ただし、それには条件があるらしい。ティルラの能力で努に戻るには、今の僕じゃ彼女だけの能力では足りず、故郷に戻って純血の吸血鬼である僕の両親の助けがいるらしい。
「その他にもいろいろと準備がありますから、故郷へ戻るのは早くても夏休み頃になります。だからせめて、せめてそれまでは司として生活して下さいっ!」
「うっ……。わ、分かった。それくらいならこのままでいるよ」
必死な形相で懇願するティルラに気圧されてしまい、思わす背頷いてしまった。どことなく嬉しそうに見えるのは気のせいだろうか。でもまあ、準備が必要というのなら、それに従うしかない。今は五月だから長く見ても三ヶ月。その間、家に引きこもっていれば良いだけだ。学校のことが少々気になるけど、その辺はティルラがなんとかしてくれるだろう。たぶん。
「ああそうだ。一つ気になったんだけど、吸血鬼ってことは、僕にもティルラみたいな変な力があったりするのかな?」
「変な、とはなんですか。私達にだけ与えられた、とても素晴らしい能力です」
僕としてはどっちでもいい。
「もちろんありますよ。混血にあって純血にないなんてことがあるはずがありません」
「本当にあるんだ。じゃあ、それはどんな能力?」
これでも僕はおと……今は元男だけど、心は男だから、アニメや漫画のような能力が自分にもあると思うとワクワクするのは当然だろう。
「ちょっ、司、どうしたのですか。近い、近すぎます」
「どうしたって、これくらいいつもの距離じゃないか」
顔と顔の距離は五十センチ程度。特段近すぎるということもない、いつもの距離なのに、ティルラは酷く動揺していた。彼女の身長は女の子としては高く、司となった今の僕はお世辞にも高いとも平均的とも言えない低さだから、身長差は二十センチほど。自然と見上げることになる。
「も、もう抑えられな――ブフッ!?」
「ぬわっ!?」
ティルラの鼻からティッシュが発射されると同時に鮮血が吹き出し、僕の顔とTシャツに降り注いだ。

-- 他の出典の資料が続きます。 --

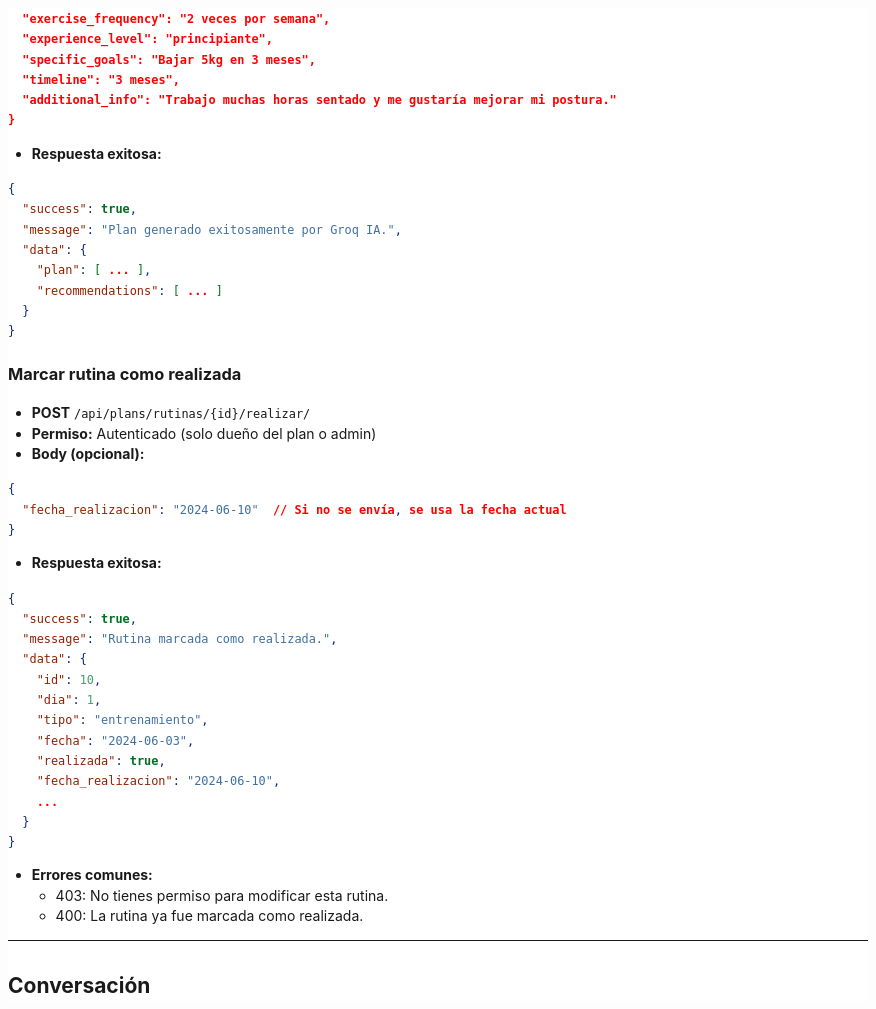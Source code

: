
 ```json
  "exercise_frequency": "2 veces por semana",
  "experience_level": "principiante",
  "specific_goals": "Bajar 5kg en 3 meses",
  "timeline": "3 meses",
  "additional_info": "Trabajo muchas horas sentado y me gustaría mejorar mi postura."
}
```
- **Respuesta exitosa:**
```json
{
  "success": true,
  "message": "Plan generado exitosamente por Groq IA.",
  "data": {
    "plan": [ ... ],
    "recommendations": [ ... ]
  }
}
```

### Marcar rutina como realizada
- **POST** `/api/plans/rutinas/{id}/realizar/`
- **Permiso:** Autenticado (solo dueño del plan o admin)
- **Body (opcional):**
```json
{
  "fecha_realizacion": "2024-06-10"  // Si no se envía, se usa la fecha actual
}
```
- **Respuesta exitosa:**
```json
{
  "success": true,
  "message": "Rutina marcada como realizada.",
  "data": {
    "id": 10,
    "dia": 1,
    "tipo": "entrenamiento",
    "fecha": "2024-06-03",
    "realizada": true,
    "fecha_realizacion": "2024-06-10",
    ...
  }
}
```
- **Errores comunes:**
  - 403: No tienes permiso para modificar esta rutina.
  - 400: La rutina ya fue marcada como realizada.

---

## Conversación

「ぎゃーっ。鼻血が服に! す、すぐ洗わないと。なんで近寄っただけで吹き出すんだよ!」
「あ、あなたがいけないんです」
「また僕のせい!?」
ティルラの鼻へ強引に新しいティッシュを詰め込み、急いで脱衣所へと向かう。血液はすぐに洗い流さないと落ちなくなるのだ。
「司の能力ですが」
と、廊下に続くドアに手をかけたとき、顎を上げ、鼻を押さえて流血を防ぐティルラの声が僕を引き留めた。
振り返り、彼女の言葉を待つ。
一体僕はどんな能力を持っているのだろう。ティルラのような変化される能力なのか、それとも何かもっと特別な――
「司の能力は、吸血による身体の強化です」
わー。脳筋だ。RPGでたとえるとパーティーの中に一人はいる「武器はおのれの肉体よ!」と武器を持たず殴りかかる半裸がデフォな特攻隊長だ。
外見に見合わず、意外と肉体派な能力だった。